[파이썬] statsmodels 연속형 변수 분석

Introduction to Continuous Variables

Continuous variables are numerical variables that can take on any value within a specific range or interval. Examples of continuous variables include age, height, temperature, and income. Analyzing these variables allows us to gain insights into relationships and patterns present in the data.

Getting Started with Statsmodels

To start using Statsmodels for analyzing continuous variables, first make sure you have it installed. You can install Statsmodels by running the following command:

pip install statsmodels

Once you have Statsmodels installed, you can import the necessary modules and functions in your Python program:

import statsmodels.api as sm
import statsmodels.formula.api as smf

Simple Linear Regression

One of the most common techniques used for analyzing continuous variables is simple linear regression. Simple linear regression examines the relationship between a dependent variable (Y) and an independent variable (X) by fitting a linear equation to the observed data.

Here’s an example of how to perform simple linear regression using Statsmodels:

# Load the dataset
dataset = sm.datasets.get_rdataset('mtcars').data

# Define the dependent and independent variables
y = dataset['mpg']  # Dependent variable
x = dataset['hp']   # Independent variable

# Add a constant term to the independent variable
x = sm.add_constant(x)

# Create a linear regression model
model = sm.OLS(y, x)

# Fit the model
results = model.fit()

# Print the summary statistics
print(results.summary())

In this example, we load the “mtcars” dataset from the built-in datasets in Statsmodels. We then define the dependent variable (y) as the “mpg” column and the independent variable (x) as the “hp” column. We add a constant term to the independent variable using sm.add_constant. Next, we create a linear regression model using sm.OLS and fit the model using model.fit(). Finally, we print the summary statistics of the fitted model using results.summary().

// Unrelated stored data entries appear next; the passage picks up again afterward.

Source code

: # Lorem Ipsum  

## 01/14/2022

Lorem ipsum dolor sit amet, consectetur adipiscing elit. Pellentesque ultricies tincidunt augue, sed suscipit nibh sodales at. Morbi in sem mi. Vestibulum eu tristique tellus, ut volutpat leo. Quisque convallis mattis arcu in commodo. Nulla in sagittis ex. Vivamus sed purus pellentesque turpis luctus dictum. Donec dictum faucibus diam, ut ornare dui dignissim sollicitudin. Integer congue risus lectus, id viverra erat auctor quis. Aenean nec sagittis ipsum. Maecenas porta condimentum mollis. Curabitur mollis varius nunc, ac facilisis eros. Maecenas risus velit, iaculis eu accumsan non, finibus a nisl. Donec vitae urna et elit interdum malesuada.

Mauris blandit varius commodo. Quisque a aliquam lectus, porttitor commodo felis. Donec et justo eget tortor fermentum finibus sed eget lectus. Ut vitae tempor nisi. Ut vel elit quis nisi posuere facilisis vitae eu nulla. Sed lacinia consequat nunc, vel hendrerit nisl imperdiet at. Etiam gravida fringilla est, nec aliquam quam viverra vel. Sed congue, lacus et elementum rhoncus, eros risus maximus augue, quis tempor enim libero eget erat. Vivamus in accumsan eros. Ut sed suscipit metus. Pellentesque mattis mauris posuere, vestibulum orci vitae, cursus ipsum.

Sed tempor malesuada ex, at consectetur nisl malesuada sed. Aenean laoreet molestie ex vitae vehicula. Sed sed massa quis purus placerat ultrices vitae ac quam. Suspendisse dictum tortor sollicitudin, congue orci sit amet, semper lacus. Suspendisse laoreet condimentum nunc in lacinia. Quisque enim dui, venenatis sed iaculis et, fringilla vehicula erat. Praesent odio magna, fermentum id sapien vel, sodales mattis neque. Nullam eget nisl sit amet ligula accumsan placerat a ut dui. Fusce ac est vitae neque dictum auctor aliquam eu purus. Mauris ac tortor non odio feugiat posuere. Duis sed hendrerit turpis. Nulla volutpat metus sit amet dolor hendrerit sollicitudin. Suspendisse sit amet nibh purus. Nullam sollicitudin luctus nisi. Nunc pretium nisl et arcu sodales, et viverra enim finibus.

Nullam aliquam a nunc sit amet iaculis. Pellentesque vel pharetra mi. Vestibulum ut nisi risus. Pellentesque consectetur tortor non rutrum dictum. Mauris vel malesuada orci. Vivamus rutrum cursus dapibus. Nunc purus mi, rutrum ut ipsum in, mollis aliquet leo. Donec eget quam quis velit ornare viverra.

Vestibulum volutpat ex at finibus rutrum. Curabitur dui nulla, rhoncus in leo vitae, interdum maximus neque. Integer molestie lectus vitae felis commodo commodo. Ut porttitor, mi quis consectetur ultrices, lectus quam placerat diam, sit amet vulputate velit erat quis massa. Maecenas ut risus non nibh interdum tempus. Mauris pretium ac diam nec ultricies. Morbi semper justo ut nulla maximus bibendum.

The summary statistics provide information about the coefficient estimates, standard errors, p-values, and other goodness-of-fit metrics. These statistics help evaluate the strength and significance of the relationship between the variables.

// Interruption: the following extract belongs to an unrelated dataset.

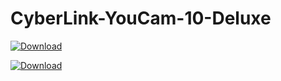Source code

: # CyberLink-YouCam-10-Deluxe
[![Download](https://github.com/tcitrinepia/cool-bikes/assets/159212515/d348ee35-4c7e-4dca-8ff0-c0f3a68b8912)](https://stableapp.online/CyberLinkYouCamDeluxe)

[![Download](https://github.com/tcitrinepia/cool-bikes/assets/159212515/745d0b64-4695-409c-a50f-ba32bd4d39de)](https://stableapp.online/CyberLinkYouCamDeluxe)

Multiple Linear Regression

Multiple linear regression extends simple linear regression by considering multiple independent variables. It allows analyzing the relationships between a dependent variable and multiple predictors simultaneously.

Here’s an example of how to perform multiple linear regression using Statsmodels:

# Define the dependent and independent variables
y = dataset['mpg']  # Dependent variable
x = dataset[['hp', 'wt', 'qsec']]  # Independent variables

# Add a constant term to the independent variable
x = sm.add_constant(x)

# Create a multiple linear regression model
model = sm.OLS(y, x)

# Fit the model
results = model.fit()

# Print the summary statistics
print(results.summary())

In this example, we define the dependent variable (y) as the “mpg” column, and the independent variables (x) as the “hp”, “wt”, and “qsec” columns. We add a constant term to the independent variable, create a multiple linear regression model, fit the model, and print the summary statistics using the same procedures as in simple linear regression.

Conclusion

Statsmodels provides a comprehensive toolkit for analyzing continuous variables in Python. In this blog post, we introduced simple linear regression and multiple linear regression using Statsmodels. These techniques allow us to explore relationships between continuous variables and make predictions based on the observed data.

Remember to install Statsmodels and familiarize yourself with its functions and methods to unlock more advanced analytics capabilities. Happy analyzing!